9 June 2010

In Which We Finally Find Out What Happened with Cat and Leo

YAY CAT AND LEO!

In other words, I also read Married By Morning by Lisa Kleypas this week.

And yes, it has been a very good week. But let's not all get too excited about my prodigiousness, shall we?

As some of you may remember (or may be trying very hard to forget), I finished Tempt Me At Twilight in October (in the sun, in the mountains... sigh) which ended with a helluva cliffhanger: the ever contentious Leo and Cat having a confrontation about "what happened."

Married By Morning begins with the "what happened" and progresses from there, revealing to the world the relationship between Cat and Harry Rutledge (the hero of the last book... they're brother and sister) (Oops. I mean SPOILER ALERT), and sending Cat and Leo down the inevitable road of foreplay, arguing, and Happily Ever After.

I love the Hathaway family, I love the world they live in, and I love the way they tie into all kinds of other books (spun-off from the Wallflowers, which themselves spun-off from Again the Magic, one of my favorite Kleypas books). I have to say, though, that at no time was I excited about this book. Sure, I finished it in about 24 hours (including work and Scout arguing time), but it wasn't because I was hell-bent on finishing it. It was solid and quick to read, and it was good. Bland, plain old good.
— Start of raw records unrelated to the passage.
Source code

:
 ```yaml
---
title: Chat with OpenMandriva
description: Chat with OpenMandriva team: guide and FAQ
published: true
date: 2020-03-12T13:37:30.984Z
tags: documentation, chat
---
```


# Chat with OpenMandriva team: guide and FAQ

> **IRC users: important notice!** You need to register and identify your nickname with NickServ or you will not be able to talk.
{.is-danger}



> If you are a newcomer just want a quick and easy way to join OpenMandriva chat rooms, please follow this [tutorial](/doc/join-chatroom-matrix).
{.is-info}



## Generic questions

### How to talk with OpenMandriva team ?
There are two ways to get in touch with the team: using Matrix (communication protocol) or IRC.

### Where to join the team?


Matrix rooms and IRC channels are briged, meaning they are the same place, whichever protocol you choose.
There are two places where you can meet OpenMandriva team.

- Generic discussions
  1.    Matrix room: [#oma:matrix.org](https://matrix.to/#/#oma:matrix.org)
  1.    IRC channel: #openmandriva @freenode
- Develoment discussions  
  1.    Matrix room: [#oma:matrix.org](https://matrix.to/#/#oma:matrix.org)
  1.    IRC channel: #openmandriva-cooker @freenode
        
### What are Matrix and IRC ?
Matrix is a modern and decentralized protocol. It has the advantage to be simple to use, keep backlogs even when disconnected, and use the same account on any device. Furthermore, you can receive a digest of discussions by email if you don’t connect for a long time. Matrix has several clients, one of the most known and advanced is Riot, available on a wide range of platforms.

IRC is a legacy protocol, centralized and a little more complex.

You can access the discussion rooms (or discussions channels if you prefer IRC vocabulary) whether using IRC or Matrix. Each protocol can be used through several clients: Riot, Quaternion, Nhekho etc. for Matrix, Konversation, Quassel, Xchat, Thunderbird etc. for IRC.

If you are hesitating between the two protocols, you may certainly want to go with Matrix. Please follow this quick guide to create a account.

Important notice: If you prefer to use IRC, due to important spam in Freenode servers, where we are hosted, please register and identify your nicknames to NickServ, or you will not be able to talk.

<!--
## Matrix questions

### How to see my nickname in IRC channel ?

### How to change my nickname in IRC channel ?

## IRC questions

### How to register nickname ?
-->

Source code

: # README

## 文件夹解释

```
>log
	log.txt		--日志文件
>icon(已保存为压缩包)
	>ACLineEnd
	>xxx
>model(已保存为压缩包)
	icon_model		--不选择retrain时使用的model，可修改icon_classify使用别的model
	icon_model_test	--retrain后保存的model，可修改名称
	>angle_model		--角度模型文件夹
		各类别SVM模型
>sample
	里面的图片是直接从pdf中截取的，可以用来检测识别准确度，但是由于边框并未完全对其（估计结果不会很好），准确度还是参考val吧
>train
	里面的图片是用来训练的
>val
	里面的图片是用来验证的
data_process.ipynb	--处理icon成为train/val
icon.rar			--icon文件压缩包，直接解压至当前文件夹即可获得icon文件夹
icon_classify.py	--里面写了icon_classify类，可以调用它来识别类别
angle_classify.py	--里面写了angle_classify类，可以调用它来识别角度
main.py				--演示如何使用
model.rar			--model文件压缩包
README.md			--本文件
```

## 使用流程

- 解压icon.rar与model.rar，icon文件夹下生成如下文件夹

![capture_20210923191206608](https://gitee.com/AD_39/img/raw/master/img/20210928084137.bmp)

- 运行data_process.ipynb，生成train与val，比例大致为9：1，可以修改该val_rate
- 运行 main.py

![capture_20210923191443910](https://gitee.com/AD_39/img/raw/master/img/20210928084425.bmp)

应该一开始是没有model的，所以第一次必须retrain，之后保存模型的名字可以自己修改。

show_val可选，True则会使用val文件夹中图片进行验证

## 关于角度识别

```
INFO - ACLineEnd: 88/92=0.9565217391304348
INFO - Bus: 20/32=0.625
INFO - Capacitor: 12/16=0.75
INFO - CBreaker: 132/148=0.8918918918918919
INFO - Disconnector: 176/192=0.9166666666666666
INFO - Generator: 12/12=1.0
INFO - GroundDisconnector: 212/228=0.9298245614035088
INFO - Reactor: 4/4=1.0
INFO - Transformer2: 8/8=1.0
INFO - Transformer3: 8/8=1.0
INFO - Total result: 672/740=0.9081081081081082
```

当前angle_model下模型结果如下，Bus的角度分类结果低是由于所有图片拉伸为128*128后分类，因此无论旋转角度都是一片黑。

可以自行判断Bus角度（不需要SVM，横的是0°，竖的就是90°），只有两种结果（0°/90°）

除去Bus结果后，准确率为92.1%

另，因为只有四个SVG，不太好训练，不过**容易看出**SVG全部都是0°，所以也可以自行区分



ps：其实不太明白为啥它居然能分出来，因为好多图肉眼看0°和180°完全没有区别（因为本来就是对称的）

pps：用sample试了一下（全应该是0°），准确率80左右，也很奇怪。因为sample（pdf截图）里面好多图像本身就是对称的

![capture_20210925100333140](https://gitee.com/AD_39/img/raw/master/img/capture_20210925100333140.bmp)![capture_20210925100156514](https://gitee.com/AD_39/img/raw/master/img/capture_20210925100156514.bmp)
Like a favorite recipe you can rely on to save the evening meal.

It called forth for me several better Kleypas books (prostitution from Someone to Watch Over Me, assault and lechery from Dreaming of You), and in the end, matched none of its influential predecessors for sheer sighworthy-isn't-that-wonderfulness.
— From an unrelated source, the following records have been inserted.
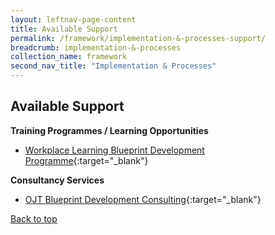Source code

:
 ```yaml
---
layout: leftnav-page-content
title: Available Support
permalink: /framework/implementation-&-processes-support/
breadcrumb: implementation-&-processes
collection_name: framework
second_nav_title: "Implementation & Processes"
---
```



## **Available Support**

**Training Programmes / Learning Opportunities**

- [Workplace Learning Blueprint Development Programme](https://www.nyp.edu.sg/lifelong-learning/national-centre-of-excellence-for-workplace-learning-nace/courses-training.html){:target="_blank"}




**Consultancy Services**

- [OJT Blueprint Development Consulting](https://www.nyp.edu.sg/lifelong-learning/national-centre-of-excellence-for-workplace-learning-nace/services.html){:target="_blank"}



[Back to top](#top)

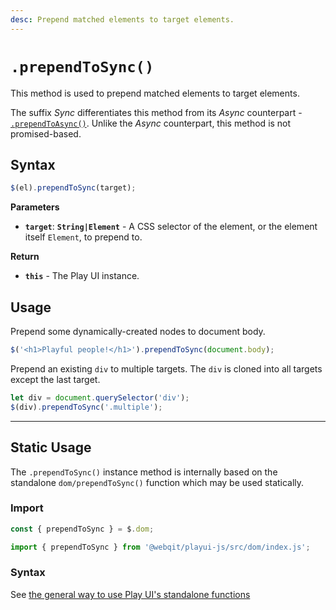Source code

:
 ```yaml
---
desc: Prepend matched elements to target elements.
---
```

# `.prependToSync()`

This method is used to prepend matched elements to target elements.

The suffix *Sync* differentiates this method from its *Async* counterpart - [`.prependToAsync()`](../prependtoasync). Unlike the *Async* counterpart, this method is not promised-based.

## Syntax

```js
$(el).prependToSync(target);
```

**Parameters**

+ **`target`**: **`String|Element`** - A CSS selector of the element, or the element itself `Element`, to prepend to.

**Return**

+ **`this`** - The Play UI instance.

## Usage

Prepend some dynamically-created nodes to document body.

```js
$('<h1>Playful people!</h1>').prependToSync(document.body);
```

Prepend an existing `div` to multiple targets. The `div` is cloned into all targets except the last target.

```js
let div = document.querySelector('div');
$(div).prependToSync('.multiple');
```

------

## Static Usage

The `.prependToSync()` instance method is internally based on the standalone `dom/prependToSync()` function which may be used statically.

### Import

```js
const { prependToSync } = $.dom;
```
```js
import { prependToSync } from '@webqit/playui-js/src/dom/index.js';
```

### Syntax

See [the general way to use Play UI's standalone functions](../../../getting-started/overview#use-as-descrete-utilities)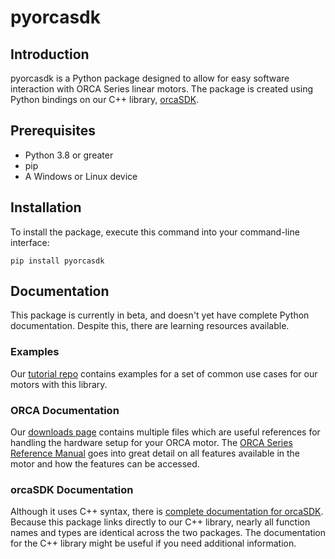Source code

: # pyorcasdk

## Introduction

pyorcasdk is a Python package designed to allow for easy software interaction with ORCA Series linear motors. The package is created using Python bindings on our C++ library, [orcaSDK](https://github.com/IrisDynamics/orcaSDK).

## Prerequisites

- Python 3.8 or greater
- pip
- A Windows or Linux device

## Installation

To install the package, execute this command into your command-line interface:

```
pip install pyorcasdk
```

## Documentation

This package is currently in beta, and doesn't yet have complete Python documentation. Despite this, there are learning resources available.

### Examples

Our [tutorial repo](https://github.com/IrisDynamics/orcaSDK_tutorials) contains examples for a set of common use cases for our motors with this library. 

### ORCA Documentation

Our [downloads page](https://irisdynamics.com/downloads) contains multiple files which are useful references for handling the hardware setup for your ORCA motor. The [ORCA Series Reference Manual](https://irisdynamics.com/hubfs/Website/Downloads/Orca/Approved/RM220115_Orca_Series_Reference_Manual.pdf) goes into great detail on all features available in the motor and how the features can be accessed.

### orcaSDK Documentation

Although it uses C++ syntax, there is [complete documentation for orcaSDK](https://github.com/IrisDynamics/orcaSDK/releases/latest). Because this package links directly to our C++ library, nearly all function names and types are identical across the two packages. The documentation for the C++ library might be useful if you need additional information.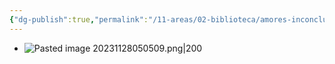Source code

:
 ```yaml
---
{"dg-publish":true,"permalink":"/11-areas/02-biblioteca/amores-inconclusos/","noteIcon":""}
---
```


- ![Pasted image 20231128050509.png|200](/img/user/11%20%C3%81reas%20%E2%9A%99/02%20Biblioteca/%F0%9F%92%BE%20Adjuntos/Pasted%20image%2020231128050509.png)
The next book is presumably (hopefully?) the last book in the sequence-- the youngest Hathaway daughter Beatrix will be Love(d) in the Afteroon at the end of this month, and presumably by someone working at the zoo where Leo is supervising the expansion of the ape house. Once again, inevitable.

Which might be a big part of The Problem. Nothing is surprising about Kleypas' books anymore-- her historicals, anyway. Everything is pretty paint-by-numbers, and though there is nothing wrong with them, their infinite readability is not what will win their places on the Keeper Shelf.

In the same way that I hope Tessa Dare does not expand into paranormals, I hope Lisa Kleypas will refocus on her contemporaries. Those have been fresh, exciting and consistently surprising. And if making those a priority brings a fresh eye to (later!) historicals, I would welcome them even more.